Exercise » Every word of the data must be reproduced in your reply exactly.

··· Source material

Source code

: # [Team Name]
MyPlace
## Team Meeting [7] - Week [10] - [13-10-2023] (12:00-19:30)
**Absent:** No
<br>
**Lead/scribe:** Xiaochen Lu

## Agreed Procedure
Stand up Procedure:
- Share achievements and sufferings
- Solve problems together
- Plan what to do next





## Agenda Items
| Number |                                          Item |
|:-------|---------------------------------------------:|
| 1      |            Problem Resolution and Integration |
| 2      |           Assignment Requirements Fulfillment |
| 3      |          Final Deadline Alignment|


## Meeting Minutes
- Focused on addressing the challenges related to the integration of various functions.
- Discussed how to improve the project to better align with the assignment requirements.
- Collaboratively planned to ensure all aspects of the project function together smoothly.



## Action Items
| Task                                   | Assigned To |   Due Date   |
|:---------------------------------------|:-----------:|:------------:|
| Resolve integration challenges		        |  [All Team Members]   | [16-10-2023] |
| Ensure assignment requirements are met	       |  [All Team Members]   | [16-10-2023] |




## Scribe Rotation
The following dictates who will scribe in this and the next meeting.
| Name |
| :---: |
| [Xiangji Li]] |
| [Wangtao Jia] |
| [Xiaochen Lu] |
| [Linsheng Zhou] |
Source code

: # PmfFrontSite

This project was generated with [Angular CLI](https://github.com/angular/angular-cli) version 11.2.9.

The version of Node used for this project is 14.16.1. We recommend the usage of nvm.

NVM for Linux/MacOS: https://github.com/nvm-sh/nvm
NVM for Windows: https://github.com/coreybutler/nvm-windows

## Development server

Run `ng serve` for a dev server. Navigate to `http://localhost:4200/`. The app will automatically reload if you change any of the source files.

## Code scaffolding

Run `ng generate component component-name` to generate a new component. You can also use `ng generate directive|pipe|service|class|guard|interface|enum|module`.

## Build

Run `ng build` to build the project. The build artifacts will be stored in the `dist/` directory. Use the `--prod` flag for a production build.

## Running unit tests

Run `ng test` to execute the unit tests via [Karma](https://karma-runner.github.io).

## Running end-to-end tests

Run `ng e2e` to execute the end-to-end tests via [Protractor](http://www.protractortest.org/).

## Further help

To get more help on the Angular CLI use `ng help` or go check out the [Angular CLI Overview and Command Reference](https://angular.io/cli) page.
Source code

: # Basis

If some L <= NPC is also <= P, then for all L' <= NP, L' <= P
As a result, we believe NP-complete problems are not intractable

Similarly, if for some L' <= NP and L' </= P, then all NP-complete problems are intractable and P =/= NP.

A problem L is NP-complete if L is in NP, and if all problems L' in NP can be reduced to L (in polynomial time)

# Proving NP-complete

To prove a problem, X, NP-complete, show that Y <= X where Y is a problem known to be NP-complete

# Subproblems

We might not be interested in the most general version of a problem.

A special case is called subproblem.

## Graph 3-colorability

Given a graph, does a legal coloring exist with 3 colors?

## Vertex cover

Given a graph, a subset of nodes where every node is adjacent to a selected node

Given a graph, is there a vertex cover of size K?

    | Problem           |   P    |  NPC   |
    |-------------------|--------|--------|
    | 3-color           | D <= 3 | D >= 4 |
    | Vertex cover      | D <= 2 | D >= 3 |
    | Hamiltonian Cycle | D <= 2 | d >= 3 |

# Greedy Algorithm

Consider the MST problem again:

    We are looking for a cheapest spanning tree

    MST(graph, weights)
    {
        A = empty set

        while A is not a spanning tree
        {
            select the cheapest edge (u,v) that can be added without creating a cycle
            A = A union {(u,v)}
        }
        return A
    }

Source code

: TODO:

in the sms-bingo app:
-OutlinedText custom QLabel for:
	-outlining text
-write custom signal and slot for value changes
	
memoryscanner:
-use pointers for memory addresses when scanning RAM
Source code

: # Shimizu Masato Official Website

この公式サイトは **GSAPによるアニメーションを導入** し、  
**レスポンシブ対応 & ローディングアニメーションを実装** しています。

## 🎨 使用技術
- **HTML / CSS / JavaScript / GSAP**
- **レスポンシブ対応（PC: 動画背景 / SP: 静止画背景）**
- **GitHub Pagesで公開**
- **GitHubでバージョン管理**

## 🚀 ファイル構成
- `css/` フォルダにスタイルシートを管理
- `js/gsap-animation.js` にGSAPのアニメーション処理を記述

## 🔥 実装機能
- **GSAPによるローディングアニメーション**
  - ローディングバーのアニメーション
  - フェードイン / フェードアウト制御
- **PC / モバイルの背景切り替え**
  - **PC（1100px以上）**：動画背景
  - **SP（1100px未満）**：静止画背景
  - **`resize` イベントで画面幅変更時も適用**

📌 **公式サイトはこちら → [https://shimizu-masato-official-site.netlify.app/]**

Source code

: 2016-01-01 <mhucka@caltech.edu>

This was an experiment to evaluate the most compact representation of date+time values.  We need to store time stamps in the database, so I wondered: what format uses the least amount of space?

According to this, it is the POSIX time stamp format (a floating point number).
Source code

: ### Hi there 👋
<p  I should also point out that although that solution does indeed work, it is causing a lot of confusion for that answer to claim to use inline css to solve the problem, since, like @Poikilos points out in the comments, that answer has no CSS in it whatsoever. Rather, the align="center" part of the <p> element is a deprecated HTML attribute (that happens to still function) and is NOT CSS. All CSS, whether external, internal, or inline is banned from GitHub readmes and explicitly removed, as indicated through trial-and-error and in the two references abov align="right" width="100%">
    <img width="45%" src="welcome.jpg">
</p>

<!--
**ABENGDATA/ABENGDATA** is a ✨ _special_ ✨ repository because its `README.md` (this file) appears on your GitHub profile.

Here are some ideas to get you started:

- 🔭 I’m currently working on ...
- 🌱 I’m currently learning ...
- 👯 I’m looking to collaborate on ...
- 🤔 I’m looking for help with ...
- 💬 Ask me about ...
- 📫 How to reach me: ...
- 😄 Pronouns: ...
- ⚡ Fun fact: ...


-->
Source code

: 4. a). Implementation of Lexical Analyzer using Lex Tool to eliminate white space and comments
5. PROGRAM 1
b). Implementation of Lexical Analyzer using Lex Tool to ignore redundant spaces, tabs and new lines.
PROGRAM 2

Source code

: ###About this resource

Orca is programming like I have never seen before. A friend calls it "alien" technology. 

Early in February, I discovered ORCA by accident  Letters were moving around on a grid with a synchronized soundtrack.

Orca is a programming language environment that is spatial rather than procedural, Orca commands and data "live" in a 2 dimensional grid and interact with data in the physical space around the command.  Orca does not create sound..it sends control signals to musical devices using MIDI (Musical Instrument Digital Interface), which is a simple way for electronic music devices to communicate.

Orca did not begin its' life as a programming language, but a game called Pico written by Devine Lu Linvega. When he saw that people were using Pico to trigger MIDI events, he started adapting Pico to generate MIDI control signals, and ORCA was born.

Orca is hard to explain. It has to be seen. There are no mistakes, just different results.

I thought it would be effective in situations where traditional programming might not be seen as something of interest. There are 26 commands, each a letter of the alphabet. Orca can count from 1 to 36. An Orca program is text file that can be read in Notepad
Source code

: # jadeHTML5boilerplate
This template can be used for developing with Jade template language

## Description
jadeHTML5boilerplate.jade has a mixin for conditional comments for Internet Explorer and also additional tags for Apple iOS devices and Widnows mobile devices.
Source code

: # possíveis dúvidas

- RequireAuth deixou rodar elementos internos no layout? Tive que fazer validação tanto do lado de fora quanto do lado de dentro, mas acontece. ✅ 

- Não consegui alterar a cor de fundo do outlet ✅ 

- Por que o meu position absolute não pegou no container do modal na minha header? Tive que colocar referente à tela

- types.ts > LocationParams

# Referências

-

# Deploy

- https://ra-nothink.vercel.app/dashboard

······

Task result »
Source code

: # [Team Name]
MyPlace
## Team Meeting [7] - Week [10] - [13-10-2023] (12:00-19:30)
**Absent:** No
<br>
**Lead/scribe:** Xiaochen Lu

## Agreed Procedure
Stand up Procedure:
- Share achievements and sufferings
- Solve problems together
- Plan what to do next





## Agenda Items
| Number |                                          Item |
|:-------|---------------------------------------------:|
| 1      |            Problem Resolution and Integration |
| 2      |           Assignment Requirements Fulfillment |
| 3      |          Final Deadline Alignment|


## Meeting Minutes
- Focused on addressing the challenges related to the integration of various functions.
- Discussed how to improve the project to better align with the assignment requirements.
- Collaboratively planned to ensure all aspects of the project function together smoothly.



## Action Items
| Task                                   | Assigned To |   Due Date   |
|:---------------------------------------|:-----------:|:------------:|
| Resolve integration challenges		        |  [All Team Members]   | [16-10-2023] |
| Ensure assignment requirements are met	       |  [All Team Members]   | [16-10-2023] |




## Scribe Rotation
The following dictates who will scribe in this and the next meeting.
| Name |
| :---: |
| [Xiangji Li]] |
| [Wangtao Jia] |
| [Xiaochen Lu] |
| [Linsheng Zhou] |
Source code

: # PmfFrontSite

This project was generated with [Angular CLI](https://github.com/angular/angular-cli) version 11.2.9.

The version of Node used for this project is 14.16.1. We recommend the usage of nvm.

NVM for Linux/MacOS: https://github.com/nvm-sh/nvm
NVM for Windows: https://github.com/coreybutler/nvm-windows

## Development server

Run `ng serve` for a dev server. Navigate to `http://localhost:4200/`. The app will automatically reload if you change any of the source files.

## Code scaffolding

Run `ng generate component component-name` to generate a new component. You can also use `ng generate directive|pipe|service|class|guard|interface|enum|module`.

## Build

Run `ng build` to build the project. The build artifacts will be stored in the `dist/` directory. Use the `--prod` flag for a production build.

## Running unit tests

Run `ng test` to execute the unit tests via [Karma](https://karma-runner.github.io).

## Running end-to-end tests

Run `ng e2e` to execute the end-to-end tests via [Protractor](http://www.protractortest.org/).

## Further help

To get more help on the Angular CLI use `ng help` or go check out the [Angular CLI Overview and Command Reference](https://angular.io/cli) page.
Source code

: # Basis

If some L <= NPC is also <= P, then for all L' <= NP, L' <= P
As a result, we believe NP-complete problems are not intractable

Similarly, if for some L' <= NP and L' </= P, then all NP-complete problems are intractable and P =/= NP.

A problem L is NP-complete if L is in NP, and if all problems L' in NP can be reduced to L (in polynomial time)

# Proving NP-complete

To prove a problem, X, NP-complete, show that Y <= X where Y is a problem known to be NP-complete

# Subproblems

We might not be interested in the most general version of a problem.

A special case is called subproblem.

## Graph 3-colorability

Given a graph, does a legal coloring exist with 3 colors?

## Vertex cover

Given a graph, a subset of nodes where every node is adjacent to a selected node

Given a graph, is there a vertex cover of size K?

    | Problem           |   P    |  NPC   |
    |-------------------|--------|--------|
    | 3-color           | D <= 3 | D >= 4 |
    | Vertex cover      | D <= 2 | D >= 3 |
    | Hamiltonian Cycle | D <= 2 | d >= 3 |

# Greedy Algorithm

Consider the MST problem again:

    We are looking for a cheapest spanning tree

    MST(graph, weights)
    {
        A = empty set

        while A is not a spanning tree
        {
            select the cheapest edge (u,v) that can be added without creating a cycle
            A = A union {(u,v)}
        }
        return A
    }

Source code

: TODO:

in the sms-bingo app:
-OutlinedText custom QLabel for:
	-outlining text
-write custom signal and slot for value changes
	
memoryscanner:
-use pointers for memory addresses when scanning RAM
Source code

: # Shimizu Masato Official Website

この公式サイトは **GSAPによるアニメーションを導入** し、  
**レスポンシブ対応 & ローディングアニメーションを実装** しています。

## 🎨 使用技術
- **HTML / CSS / JavaScript / GSAP**
- **レスポンシブ対応（PC: 動画背景 / SP: 静止画背景）**
- **GitHub Pagesで公開**
- **GitHubでバージョン管理**

## 🚀 ファイル構成
- `css/` フォルダにスタイルシートを管理
- `js/gsap-animation.js` にGSAPのアニメーション処理を記述

## 🔥 実装機能
- **GSAPによるローディングアニメーション**
  - ローディングバーのアニメーション
  - フェードイン / フェードアウト制御
- **PC / モバイルの背景切り替え**
  - **PC（1100px以上）**：動画背景
  - **SP（1100px未満）**：静止画背景
  - **`resize` イベントで画面幅変更時も適用**

📌 **公式サイトはこちら → [https://shimizu-masato-official-site.netlify.app/]**

Source code

: 2016-01-01 <mhucka@caltech.edu>

This was an experiment to evaluate the most compact representation of date+time values.  We need to store time stamps in the database, so I wondered: what format uses the least amount of space?

According to this, it is the POSIX time stamp format (a floating point number).
Source code

: ### Hi there 👋
<p  I should also point out that although that solution does indeed work, it is causing a lot of confusion for that answer to claim to use inline css to solve the problem, since, like @Poikilos points out in the comments, that answer has no CSS in it whatsoever. Rather, the align="center" part of the <p> element is a deprecated HTML attribute (that happens to still function) and is NOT CSS. All CSS, whether external, internal, or inline is banned from GitHub readmes and explicitly removed, as indicated through trial-and-error and in the two references abov align="right" width="100%">
    <img width="45%" src="welcome.jpg">
</p>

<!--
**ABENGDATA/ABENGDATA** is a ✨ _special_ ✨ repository because its `README.md` (this file) appears on your GitHub profile.

Here are some ideas to get you started:

- 🔭 I’m currently working on ...
- 🌱 I’m currently learning ...
- 👯 I’m looking to collaborate on ...
- 🤔 I’m looking for help with ...
- 💬 Ask me about ...
- 📫 How to reach me: ...
- 😄 Pronouns: ...
- ⚡ Fun fact: ...


-->
Source code

: 4. a). Implementation of Lexical Analyzer using Lex Tool to eliminate white space and comments
5. PROGRAM 1
b). Implementation of Lexical Analyzer using Lex Tool to ignore redundant spaces, tabs and new lines.
PROGRAM 2

Source code

: ###About this resource

Orca is programming like I have never seen before. A friend calls it "alien" technology. 

Early in February, I discovered ORCA by accident  Letters were moving around on a grid with a synchronized soundtrack.

Orca is a programming language environment that is spatial rather than procedural, Orca commands and data "live" in a 2 dimensional grid and interact with data in the physical space around the command.  Orca does not create sound..it sends control signals to musical devices using MIDI (Musical Instrument Digital Interface), which is a simple way for electronic music devices to communicate.

Orca did not begin its' life as a programming language, but a game called Pico written by Devine Lu Linvega. When he saw that people were using Pico to trigger MIDI events, he started adapting Pico to generate MIDI control signals, and ORCA was born.

Orca is hard to explain. It has to be seen. There are no mistakes, just different results.

I thought it would be effective in situations where traditional programming might not be seen as something of interest. There are 26 commands, each a letter of the alphabet. Orca can count from 1 to 36. An Orca program is text file that can be read in Notepad
Source code

: # jadeHTML5boilerplate
This template can be used for developing with Jade template language

## Description
jadeHTML5boilerplate.jade has a mixin for conditional comments for Internet Explorer and also additional tags for Apple iOS devices and Widnows mobile devices.
Source code

: # possíveis dúvidas

- RequireAuth deixou rodar elementos internos no layout? Tive que fazer validação tanto do lado de fora quanto do lado de dentro, mas acontece. ✅ 

- Não consegui alterar a cor de fundo do outlet ✅ 

- Por que o meu position absolute não pegou no container do modal na minha header? Tive que colocar referente à tela

- types.ts > LocationParams

# Referências

-

# Deploy

- https://ra-nothink.vercel.app/dashboard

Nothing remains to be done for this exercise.